Recorded data
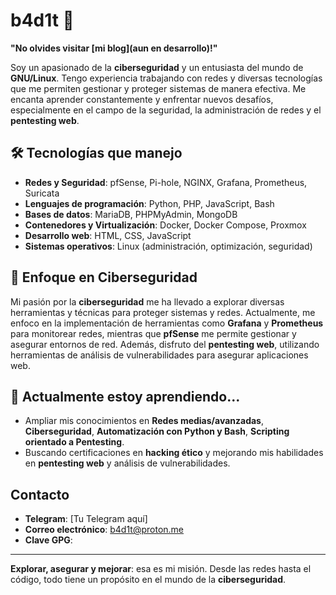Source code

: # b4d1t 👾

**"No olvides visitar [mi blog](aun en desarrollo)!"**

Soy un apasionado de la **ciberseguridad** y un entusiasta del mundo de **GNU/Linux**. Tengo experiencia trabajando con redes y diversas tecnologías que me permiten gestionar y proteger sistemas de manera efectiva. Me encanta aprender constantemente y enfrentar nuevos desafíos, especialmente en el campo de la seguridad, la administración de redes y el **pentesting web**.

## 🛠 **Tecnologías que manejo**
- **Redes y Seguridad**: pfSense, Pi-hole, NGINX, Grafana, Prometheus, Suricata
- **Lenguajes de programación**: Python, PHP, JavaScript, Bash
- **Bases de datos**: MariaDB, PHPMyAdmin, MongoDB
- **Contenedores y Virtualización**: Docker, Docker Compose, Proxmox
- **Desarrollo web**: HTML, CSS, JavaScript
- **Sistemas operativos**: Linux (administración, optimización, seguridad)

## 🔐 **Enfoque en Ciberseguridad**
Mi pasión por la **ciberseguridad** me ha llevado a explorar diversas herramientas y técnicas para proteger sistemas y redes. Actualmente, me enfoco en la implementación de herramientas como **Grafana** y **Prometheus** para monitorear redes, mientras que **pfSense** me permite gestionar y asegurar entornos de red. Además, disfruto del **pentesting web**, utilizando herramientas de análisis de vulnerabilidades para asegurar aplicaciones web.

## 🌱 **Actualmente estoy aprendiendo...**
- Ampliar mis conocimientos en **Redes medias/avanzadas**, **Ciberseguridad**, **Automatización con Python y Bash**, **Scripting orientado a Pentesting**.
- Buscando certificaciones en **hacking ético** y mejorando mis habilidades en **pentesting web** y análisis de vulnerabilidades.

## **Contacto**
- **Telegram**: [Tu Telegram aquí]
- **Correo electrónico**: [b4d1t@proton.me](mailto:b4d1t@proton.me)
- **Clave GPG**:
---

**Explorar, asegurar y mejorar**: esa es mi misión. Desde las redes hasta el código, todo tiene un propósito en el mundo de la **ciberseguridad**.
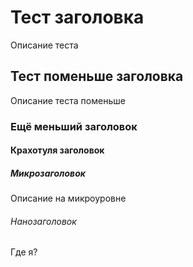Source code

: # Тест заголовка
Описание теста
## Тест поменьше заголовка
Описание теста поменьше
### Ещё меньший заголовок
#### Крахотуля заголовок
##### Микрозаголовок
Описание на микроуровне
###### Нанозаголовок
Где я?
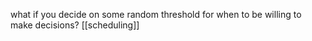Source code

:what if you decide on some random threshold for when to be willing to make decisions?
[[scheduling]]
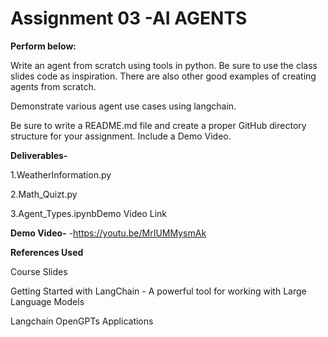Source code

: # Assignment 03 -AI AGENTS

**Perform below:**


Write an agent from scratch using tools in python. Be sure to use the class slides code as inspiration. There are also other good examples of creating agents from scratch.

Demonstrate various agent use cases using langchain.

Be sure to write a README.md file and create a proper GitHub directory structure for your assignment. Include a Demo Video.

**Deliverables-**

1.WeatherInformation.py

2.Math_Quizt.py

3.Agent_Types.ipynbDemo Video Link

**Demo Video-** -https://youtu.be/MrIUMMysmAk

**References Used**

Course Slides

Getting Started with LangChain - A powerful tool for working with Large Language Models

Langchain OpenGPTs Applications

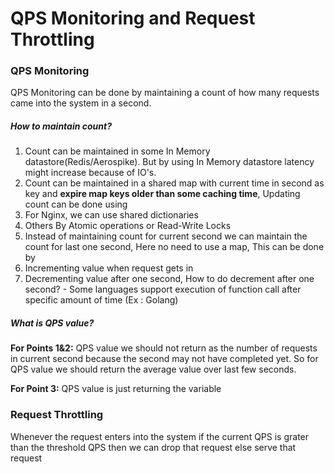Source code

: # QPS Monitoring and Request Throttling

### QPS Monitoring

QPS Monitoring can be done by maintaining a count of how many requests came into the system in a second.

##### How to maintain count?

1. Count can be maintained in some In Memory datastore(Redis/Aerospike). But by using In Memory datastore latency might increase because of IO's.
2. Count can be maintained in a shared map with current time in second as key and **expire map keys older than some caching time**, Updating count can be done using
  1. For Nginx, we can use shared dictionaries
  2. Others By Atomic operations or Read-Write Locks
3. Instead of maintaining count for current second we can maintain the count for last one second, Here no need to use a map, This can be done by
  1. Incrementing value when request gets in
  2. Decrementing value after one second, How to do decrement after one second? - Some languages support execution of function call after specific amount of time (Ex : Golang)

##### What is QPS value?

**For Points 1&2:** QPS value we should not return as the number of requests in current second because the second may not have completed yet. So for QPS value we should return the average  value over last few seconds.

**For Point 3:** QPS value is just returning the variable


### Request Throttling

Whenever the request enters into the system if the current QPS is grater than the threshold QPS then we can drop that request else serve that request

_Exercise objective:_
Identify how many lines in the entries above contain the word "shared" and provide only that figure.

_Response area:_
2